The study complied with the Helsinki Declaration for investigation of human subjects.[17] The Ethics Committee of the University of Leuven, Belgium, approved the study protocol. Participants gave or renewed written informed consent at each contact.

Echocardiography

A single observer (TK) acquired the echocardiographic images and did the off-line analysis according to current guidelines.[14,18] In short, digitally stored echocardiographic images, obtained with a Vivid7 Pro device (GE Vingmed, Horten, Norway) interfaced with a 2.5- to 3.5-MHz phased-array probe, were averaged over three heart cycles. LV structure and diastolic LV function were assessed by EchoPac software, version 4.0.4 (GE Vingmed, Horten, Norway). We determined peak early (E) and peak late (A) diastolic velocities of the transmitral blood flow from the pulsed Doppler signal and peak early (e′) and peak late (a′) velocities of the mitral annular movement by tissue Doppler imaging (TDI) with velocities averaged over four acquisition sites (septal, lateral, inferior, and posterior). The intra-observer reproducibility, defined as the 2-SD interval about the mean of the relative differences across pairwise measurements was 4.6% for LV wall thickness and 4.3% for LV mass,[19] and 4.8% for e′ and 4.2% for a′.[20] For the assessment of systolic function over and beyond ejection fraction, we applied SPEQLE software (version 4.6.2),[21,22] which was specifically designed as a research tool. Using TDI imaging with the sampling volume positioned at the basal LV segments under visual control of the angulation of the ultrasound beam, the software returns longitudinal and radial end-systolic strain and peak systolic and radial strain rate of the inferolateral and inferior walls.[21,22] The intra-observer reproducibility was 15.8% and 18.3% for longitudinal and radial strain and 6.7% and 14.0% for longitudinal and radial strain rate, respectively.[21]

Ambient air pollution

Particulate matter is the sum of all solid and liquid particles suspended in air.[23] Fine (PM2.5) and coarse (PM10) particulate matter have an aerodynamic diameter of less than 2.5 µm and 10 µm, respectively. Upon inhalation, these particles, depending on their size, reach the smallest airways and alveoli and can even cross the blood–air barrier and directly penetrate into the blood stream. Black carbon is a component of PM2.5, consists of pure carbon in several bond forms, and finds its origin in the incomplete combustion of fossil fuels, biofuel or biomass. Nitrogen dioxide (NO2) forms from fuel emissions and is an indicator of a larger group of nitrogen oxides that lead to the production of oxide radicals.[23]
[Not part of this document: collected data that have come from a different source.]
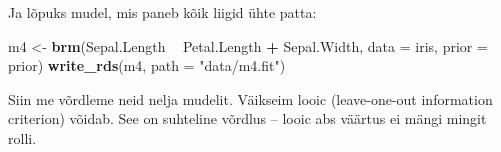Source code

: \documentclass[]{book}
\newenvironment{Shaded}{\begin{snugshade}}{\end{snugshade}}
\newcommand{\KeywordTok}[1]{\textcolor[rgb]{0.13,0.29,0.53}{\textbf{#1}}}
\newcommand{\DataTypeTok}[1]{\textcolor[rgb]{0.13,0.29,0.53}{#1}}
\newcommand{\StringTok}[1]{\textcolor[rgb]{0.31,0.60,0.02}{#1}}
\newcommand{\OperatorTok}[1]{\textcolor[rgb]{0.81,0.36,0.00}{\textbf{#1}}}
\newcommand{\NormalTok}[1]{#1}
\begin{document}
Ja lõpuks mudel, mis paneb kõik liigid ühte patta:

\begin{Shaded}
\begin{Highlighting}[]
\NormalTok{m4 <-}\StringTok{ }\KeywordTok{brm}\NormalTok{(Sepal.Length }\OperatorTok{~}\StringTok{ }\NormalTok{Petal.Length }\OperatorTok{+}\StringTok{ }\NormalTok{Sepal.Width, }
          \DataTypeTok{data =}\NormalTok{ iris, }
          \DataTypeTok{prior =}\NormalTok{ prior)}
\KeywordTok{write_rds}\NormalTok{(m4, }\DataTypeTok{path =} \StringTok{"data/m4.fit"}\NormalTok{)}
\end{Highlighting}
\end{Shaded}

Siin me võrdleme neid nelja mudelit. Väikseim looic (leave-one-out
information criterion) võidab. See on suhteline võrdlus -- looic abs
väärtus ei mängi mingit rolli.
\end{document}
In the current study, black carbon, PM2.5, PM10 and NO2 exposure (µg/m3) were calculated for each participant’s residential address, using a high resolution spatiotemporal interpolation method[24] that takes into account land-cover data obtained from satellite images (CORINE database (www.eea.europa.eu/publications/COR0-landcover/at_download/file)) and pollution data of fixed monitoring stations in combination with a dispersion model.[25] This approach provides daily exposure values in a dense irregular receptor grid, using input from the Belgian telemetric air quality networks and emissions from point and line sources. The air quality network includes 14 monitoring stations for black carbon, 34 for PM2.5, 65 for PM10, and 44 for NO2. Models covered data averaged over a 5-year period (2010–2014), which reflect the long-term spatial air pollution, and are representative for earlier periods.[26-30] Model performance was evaluated by leave-one-out cross-validation across monitoring stations. The spatiotemporal explained variance was more than 74% for black carbon,[31] 80% for PM2.5,[31] 70% for PM10,[32] and 78% for NO2.[32]

Other measurements

Blood pressure was the average of five consecutive auscultatory readings obtained after participants had rested for 5 min in the sitting position. Hypertension was a blood pressure of at least 140 mmHg systolic or 90 mmHg diastolic, or use of antihypertensive drugs. Study nurses administered a questionnaire enquiring about each participant’s medical history, smoking and drinking habits, intake of medications and socioeconomic status. Smoking was the current use of any smoking materials on a daily basis. Socioeconomic status was coded according to the complex scales provided by the UK Office of Population Censuses and Surveys,[33] and simplified into a linear scale with scores ranging from 1 to 3.[34] Fasting blood samples obtained on the day of echocardiography were analysed for plasma glucose and serum creatinine, total and high-density lipoprotein (HDL) cholesterol and γ-glutamyltransferase as index of alcohol intake. Diabetes mellitus was a fasting or random plasma glucose level exceeding 7.0 or 11.1 mmol/l, or use of antidiabetic agents. Randox Laboratories Ltd (County Antrim, Northern Ireland, UK) blindly measured intercellular adhesion molecule-1 (ICAM-1), vascular cell adhesion molecule-1 (VCAM-1), E-selectin and P-selectin, using Biochip Array Technology according to manufacturer’s instructions (Adhesion Molecule Array EV3519) and a sandwich assay format.[35] These biomarkers were selected on the basis that in previous studies they were related to air pollution.[36-39]

Statistical analysis

For database management and statistical analysis, we used SAS software version 9.4 (SAS Institute Inc., Cary, NC, USA). Departure from normality was evaluated by Shapiro-Wilk’s statistic. Significance was a two-tailed α-level of .05 or less. Means and proportions were compared using a large sample z-test and Fisher’s exact test, respectively.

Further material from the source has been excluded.